The copy you give must match the listing below exactly and contain no pictures.

════════════════════

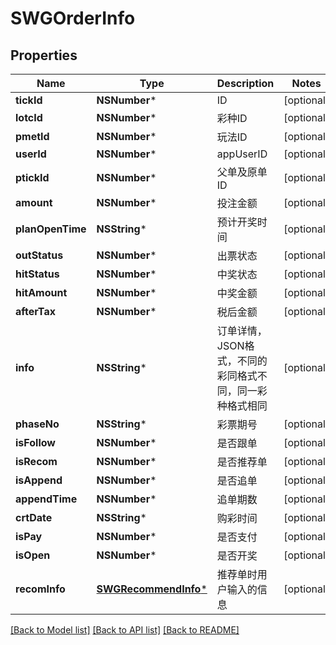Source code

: # SWGOrderInfo

## Properties
Name | Type | Description | Notes
------------ | ------------- | ------------- | -------------
**tickId** | **NSNumber*** | ID | [optional] 
**lotcId** | **NSNumber*** | 彩种ID | [optional] 
**pmetId** | **NSNumber*** | 玩法ID | [optional] 
**userId** | **NSNumber*** | appUserID | [optional] 
**ptickId** | **NSNumber*** | 父单及原单ID | [optional] 
**amount** | **NSNumber*** | 投注金额 | [optional] 
**planOpenTime** | **NSString*** | 预计开奖时间 | [optional] 
**outStatus** | **NSNumber*** | 出票状态 | [optional] 
**hitStatus** | **NSNumber*** | 中奖状态 | [optional] 
**hitAmount** | **NSNumber*** | 中奖金额 | [optional] 
**afterTax** | **NSNumber*** | 税后金额 | [optional] 
**info** | **NSString*** | 订单详情，JSON格式，不同的彩同格式不同，同一彩种格式相同 | [optional] 
**phaseNo** | **NSString*** | 彩票期号 | [optional] 
**isFollow** | **NSNumber*** | 是否跟单 | [optional] 
**isRecom** | **NSNumber*** | 是否推荐单 | [optional] 
**isAppend** | **NSNumber*** | 是否追单 | [optional] 
**appendTime** | **NSNumber*** | 追单期数 | [optional] 
**crtDate** | **NSString*** | 购彩时间 | [optional] 
**isPay** | **NSNumber*** | 是否支付 | [optional] 
**isOpen** | **NSNumber*** | 是否开奖 | [optional] 
**recomInfo** | [**SWGRecommendInfo***](SWGRecommendInfo.md) | 推荐单时用户输入的信息 | [optional] 

[[Back to Model list]](../README.md#documentation-for-models) [[Back to API list]](../README.md#documentation-for-api-endpoints) [[Back to README]](../README.md)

════════════════════

## [Task result]
Source code

: # SWGOrderInfo

## Properties
Name | Type | Description | Notes
------------ | ------------- | ------------- | -------------
**tickId** | **NSNumber*** | ID | [optional] 
**lotcId** | **NSNumber*** | 彩种ID | [optional] 
**pmetId** | **NSNumber*** | 玩法ID | [optional] 
**userId** | **NSNumber*** | appUserID | [optional] 
**ptickId** | **NSNumber*** | 父单及原单ID | [optional] 
**amount** | **NSNumber*** | 投注金额 | [optional] 
**planOpenTime** | **NSString*** | 预计开奖时间 | [optional] 
**outStatus** | **NSNumber*** | 出票状态 | [optional] 
**hitStatus** | **NSNumber*** | 中奖状态 | [optional] 
**hitAmount** | **NSNumber*** | 中奖金额 | [optional] 
**afterTax** | **NSNumber*** | 税后金额 | [optional] 
**info** | **NSString*** | 订单详情，JSON格式，不同的彩同格式不同，同一彩种格式相同 | [optional] 
**phaseNo** | **NSString*** | 彩票期号 | [optional] 
**isFollow** | **NSNumber*** | 是否跟单 | [optional] 
**isRecom** | **NSNumber*** | 是否推荐单 | [optional] 
**isAppend** | **NSNumber*** | 是否追单 | [optional] 
**appendTime** | **NSNumber*** | 追单期数 | [optional] 
**crtDate** | **NSString*** | 购彩时间 | [optional] 
**isPay** | **NSNumber*** | 是否支付 | [optional] 
**isOpen** | **NSNumber*** | 是否开奖 | [optional] 
**recomInfo** | [**SWGRecommendInfo***](SWGRecommendInfo.md) | 推荐单时用户输入的信息 | [optional] 

[[Back to Model list]](../README.md#documentation-for-models) [[Back to API list]](../README.md#documentation-for-api-endpoints) [[Back to README]](../README.md)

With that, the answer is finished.